In the copy, leave out the pictures and repeat all records exactly.

++++

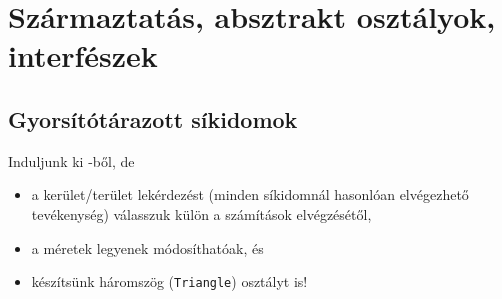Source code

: \documentclass[usenames,dvipsnames,aspectratio=169]{beamer}
\begin{document}
\begin{frame}
    \begin{exampleblock}{}
        \small
        
    \end{exampleblock}
\end{frame}

\section{Származtatás, absztrakt osztályok, interfészek}

\subsection{Gyorsítótárazott síkidomok}

\begin{frame}
    Induljunk ki -ből, de 
    \begin{itemize}
        \item a kerület/terület lekérdezést (minden síkidomnál hasonlóan elvégezhető tevékenység) válasszuk külön a számítások elvégzésétől,
        \item a méretek legyenek módosíthatóak, és
        \item készítsünk háromszög (\texttt{Triangle}) osztályt is!
    \end{itemize}
\end{frame}    
     
\begin{frame}
    \begin{columns}[T]
            \begin{exampleblock}{}
                \scriptsize
                
            \end{exampleblock}
            \begin{exampleblock}{}
                \scriptsize
                
            \end{exampleblock}
    \end{columns}
\end{frame}
\end{document}
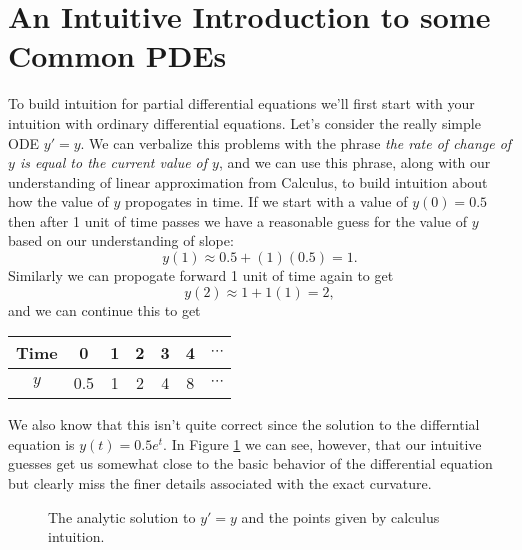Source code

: \newpage\section{An Intuitive Introduction to some Common PDEs}
To build intuition for partial differential equations we'll first start with your
intuition with ordinary differential equations.  Let's consider the really simple ODE $y'
= y$.  We can verbalize this problems with the phrase {\it the rate of change of $y$ is
equal to the current value of $y$}, and we can use this phrase, along with our
understanding of linear approximation from Calculus, to build intuition about
how the value of $y$ propogates in time.  
If we start with a value of $y(0) = 0.5$ then after 1 unit of time passes we have a reasonable
guess for the value of $y$ based on our understanding of slope:
\[ y(1) \approx 0.5 + (1)(0.5) = 1. \]
Similarly we can propogate forward 1 unit of time again to get 
\[ y(2) \approx 1 + 1(1) = 2, \]
and we can continue this to get 
\begin{center}
    \begin{tabular}{|c||c|c|c|c|c|c|}
        \hline
        Time & 0 & 1 & 2 & 3 & 4 & $\cdots$ \\\hline
        $y$ & 0.5 & 1 & 2 & 4 & 8 & $\cdots$ \\ \hline
    \end{tabular}
\end{center}
We also know that this isn't quite correct since the solution to the differntial equation
is $y(t) = 0.5 e^t$.  In Figure \ref{fig:intuition_odes} we can see, however, that our intuitive guesses get
us somewhat close to the basic behavior of the differential equation but clearly miss the
finer details associated with the exact curvature. 
\begin{figure}[ht!]
    \begin{center}
    \end{center}
    \caption{The analytic solution to $y'=y$ and the points given by calculus intuition.}
    \label{fig:intuition_odes}
\end{figure}

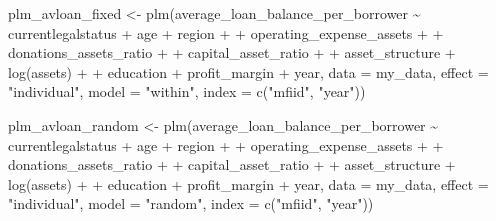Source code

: \documentclass[a4paper,nobind]{templates/ociamthesis}
\newenvironment{Shaded}{\begin{snugshade}}{\end{snugshade}}
\newcommand{\AttributeTok}[1]{\textcolor[rgb]{0.77,0.63,0.00}{#1}}
\newcommand{\FunctionTok}[1]{\textcolor[rgb]{0.00,0.00,0.00}{#1}}
\newcommand{\NormalTok}[1]{#1}
\newcommand{\OtherTok}[1]{\textcolor[rgb]{0.56,0.35,0.01}{#1}}
\newcommand{\SpecialCharTok}[1]{\textcolor[rgb]{0.00,0.00,0.00}{#1}}
\newcommand{\StringTok}[1]{\textcolor[rgb]{0.31,0.60,0.02}{#1}}
\renewenvironment{Shaded}
{
  \vspace{10pt}%
  \begin{snugshade}%
}{%
  \end{snugshade}%
  \vspace{8pt}%
}
\begin{document}
\begin{landscape}
\begin{Shaded}
\begin{Highlighting}[]
\NormalTok{plm\_avloan\_fixed }\OtherTok{\textless{}{-}} \FunctionTok{plm}\NormalTok{(average\_loan\_balance\_per\_borrower }\SpecialCharTok{\textasciitilde{}}\NormalTok{ currentlegalstatus }\SpecialCharTok{+}\NormalTok{ age }\SpecialCharTok{+}\NormalTok{ region }\SpecialCharTok{+}
\SpecialCharTok{+}\NormalTok{           operating\_expense\_assets }\SpecialCharTok{+} 
\SpecialCharTok{+}\NormalTok{           donations\_assets\_ratio }\SpecialCharTok{+} 
\SpecialCharTok{+}\NormalTok{           capital\_asset\_ratio }\SpecialCharTok{+}
\SpecialCharTok{+}\NormalTok{           asset\_structure }\SpecialCharTok{+} \FunctionTok{log}\NormalTok{(assets) }\SpecialCharTok{+} 
\SpecialCharTok{+}\NormalTok{           education }\SpecialCharTok{+}\NormalTok{ profit\_margin }\SpecialCharTok{+}\NormalTok{ year, }
               \AttributeTok{data =}\NormalTok{ my\_data, }\AttributeTok{effect =} \StringTok{"individual"}\NormalTok{, }\AttributeTok{model =} \StringTok{"within"}\NormalTok{, }
      \AttributeTok{index =} \FunctionTok{c}\NormalTok{(}\StringTok{"mfiid"}\NormalTok{, }\StringTok{"year"}\NormalTok{))}

\NormalTok{plm\_avloan\_random }\OtherTok{\textless{}{-}} \FunctionTok{plm}\NormalTok{(average\_loan\_balance\_per\_borrower }\SpecialCharTok{\textasciitilde{}}\NormalTok{ currentlegalstatus }\SpecialCharTok{+}\NormalTok{ age }\SpecialCharTok{+}\NormalTok{ region }\SpecialCharTok{+}
\SpecialCharTok{+}\NormalTok{           operating\_expense\_assets }\SpecialCharTok{+} 
\SpecialCharTok{+}\NormalTok{           donations\_assets\_ratio }\SpecialCharTok{+} 
\SpecialCharTok{+}\NormalTok{           capital\_asset\_ratio }\SpecialCharTok{+}
\SpecialCharTok{+}\NormalTok{           asset\_structure }\SpecialCharTok{+} \FunctionTok{log}\NormalTok{(assets) }\SpecialCharTok{+} 
\SpecialCharTok{+}\NormalTok{           education }\SpecialCharTok{+}\NormalTok{ profit\_margin }\SpecialCharTok{+}\NormalTok{ year, }
               \AttributeTok{data =}\NormalTok{ my\_data, }\AttributeTok{effect =} \StringTok{"individual"}\NormalTok{, }\AttributeTok{model =} \StringTok{"random"}\NormalTok{, }
      \AttributeTok{index =} \FunctionTok{c}\NormalTok{(}\StringTok{"mfiid"}\NormalTok{, }\StringTok{"year"}\NormalTok{))}


\end{Highlighting}
\end{Shaded}
\end{landscape}
\end{document}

++++

Response
Source code

: \documentclass[usenames,dvipsnames,aspectratio=169]{beamer}
\begin{document}
\begin{frame}
    \begin{exampleblock}{}
        \small
        
    \end{exampleblock}
\end{frame}

\section{Származtatás, absztrakt osztályok, interfészek}

\subsection{Gyorsítótárazott síkidomok}

\begin{frame}
    Induljunk ki -ből, de 
    \begin{itemize}
        \item a kerület/terület lekérdezést (minden síkidomnál hasonlóan elvégezhető tevékenység) válasszuk külön a számítások elvégzésétől,
        \item a méretek legyenek módosíthatóak, és
        \item készítsünk háromszög (\texttt{Triangle}) osztályt is!
    \end{itemize}
\end{frame}    
     
\begin{frame}
    \begin{columns}[T]
            \begin{exampleblock}{}
                \scriptsize
                
            \end{exampleblock}
            \begin{exampleblock}{}
                \scriptsize
                
            \end{exampleblock}
    \end{columns}
\end{frame}
\end{document}
Source code

: \newpage\section{An Intuitive Introduction to some Common PDEs}
To build intuition for partial differential equations we'll first start with your
intuition with ordinary differential equations.  Let's consider the really simple ODE $y'
= y$.  We can verbalize this problems with the phrase {\it the rate of change of $y$ is
equal to the current value of $y$}, and we can use this phrase, along with our
understanding of linear approximation from Calculus, to build intuition about
how the value of $y$ propogates in time.  
If we start with a value of $y(0) = 0.5$ then after 1 unit of time passes we have a reasonable
guess for the value of $y$ based on our understanding of slope:
\[ y(1) \approx 0.5 + (1)(0.5) = 1. \]
Similarly we can propogate forward 1 unit of time again to get 
\[ y(2) \approx 1 + 1(1) = 2, \]
and we can continue this to get 
\begin{center}
    \begin{tabular}{|c||c|c|c|c|c|c|}
        \hline
        Time & 0 & 1 & 2 & 3 & 4 & $\cdots$ \\\hline
        $y$ & 0.5 & 1 & 2 & 4 & 8 & $\cdots$ \\ \hline
    \end{tabular}
\end{center}
We also know that this isn't quite correct since the solution to the differntial equation
is $y(t) = 0.5 e^t$.  In Figure \ref{fig:intuition_odes} we can see, however, that our intuitive guesses get
us somewhat close to the basic behavior of the differential equation but clearly miss the
finer details associated with the exact curvature. 
\begin{figure}[ht!]
    \begin{center}
    \end{center}
    \caption{The analytic solution to $y'=y$ and the points given by calculus intuition.}
    \label{fig:intuition_odes}
\end{figure}

Source code

: \documentclass[a4paper,nobind]{templates/ociamthesis}
\newenvironment{Shaded}{\begin{snugshade}}{\end{snugshade}}
\newcommand{\AttributeTok}[1]{\textcolor[rgb]{0.77,0.63,0.00}{#1}}
\newcommand{\FunctionTok}[1]{\textcolor[rgb]{0.00,0.00,0.00}{#1}}
\newcommand{\NormalTok}[1]{#1}
\newcommand{\OtherTok}[1]{\textcolor[rgb]{0.56,0.35,0.01}{#1}}
\newcommand{\SpecialCharTok}[1]{\textcolor[rgb]{0.00,0.00,0.00}{#1}}
\newcommand{\StringTok}[1]{\textcolor[rgb]{0.31,0.60,0.02}{#1}}
\renewenvironment{Shaded}
{
  \vspace{10pt}%
  \begin{snugshade}%
}{%
  \end{snugshade}%
  \vspace{8pt}%
}
\begin{document}
\begin{landscape}
\begin{Shaded}
\begin{Highlighting}[]
\NormalTok{plm\_avloan\_fixed }\OtherTok{\textless{}{-}} \FunctionTok{plm}\NormalTok{(average\_loan\_balance\_per\_borrower }\SpecialCharTok{\textasciitilde{}}\NormalTok{ currentlegalstatus }\SpecialCharTok{+}\NormalTok{ age }\SpecialCharTok{+}\NormalTok{ region }\SpecialCharTok{+}
\SpecialCharTok{+}\NormalTok{           operating\_expense\_assets }\SpecialCharTok{+} 
\SpecialCharTok{+}\NormalTok{           donations\_assets\_ratio }\SpecialCharTok{+} 
\SpecialCharTok{+}\NormalTok{           capital\_asset\_ratio }\SpecialCharTok{+}
\SpecialCharTok{+}\NormalTok{           asset\_structure }\SpecialCharTok{+} \FunctionTok{log}\NormalTok{(assets) }\SpecialCharTok{+} 
\SpecialCharTok{+}\NormalTok{           education }\SpecialCharTok{+}\NormalTok{ profit\_margin }\SpecialCharTok{+}\NormalTok{ year, }
               \AttributeTok{data =}\NormalTok{ my\_data, }\AttributeTok{effect =} \StringTok{"individual"}\NormalTok{, }\AttributeTok{model =} \StringTok{"within"}\NormalTok{, }
      \AttributeTok{index =} \FunctionTok{c}\NormalTok{(}\StringTok{"mfiid"}\NormalTok{, }\StringTok{"year"}\NormalTok{))}

\NormalTok{plm\_avloan\_random }\OtherTok{\textless{}{-}} \FunctionTok{plm}\NormalTok{(average\_loan\_balance\_per\_borrower }\SpecialCharTok{\textasciitilde{}}\NormalTok{ currentlegalstatus }\SpecialCharTok{+}\NormalTok{ age }\SpecialCharTok{+}\NormalTok{ region }\SpecialCharTok{+}
\SpecialCharTok{+}\NormalTok{           operating\_expense\_assets }\SpecialCharTok{+} 
\SpecialCharTok{+}\NormalTok{           donations\_assets\_ratio }\SpecialCharTok{+} 
\SpecialCharTok{+}\NormalTok{           capital\_asset\_ratio }\SpecialCharTok{+}
\SpecialCharTok{+}\NormalTok{           asset\_structure }\SpecialCharTok{+} \FunctionTok{log}\NormalTok{(assets) }\SpecialCharTok{+} 
\SpecialCharTok{+}\NormalTok{           education }\SpecialCharTok{+}\NormalTok{ profit\_margin }\SpecialCharTok{+}\NormalTok{ year, }
               \AttributeTok{data =}\NormalTok{ my\_data, }\AttributeTok{effect =} \StringTok{"individual"}\NormalTok{, }\AttributeTok{model =} \StringTok{"random"}\NormalTok{, }
      \AttributeTok{index =} \FunctionTok{c}\NormalTok{(}\StringTok{"mfiid"}\NormalTok{, }\StringTok{"year"}\NormalTok{))}


\end{Highlighting}
\end{Shaded}
\end{landscape}
\end{document}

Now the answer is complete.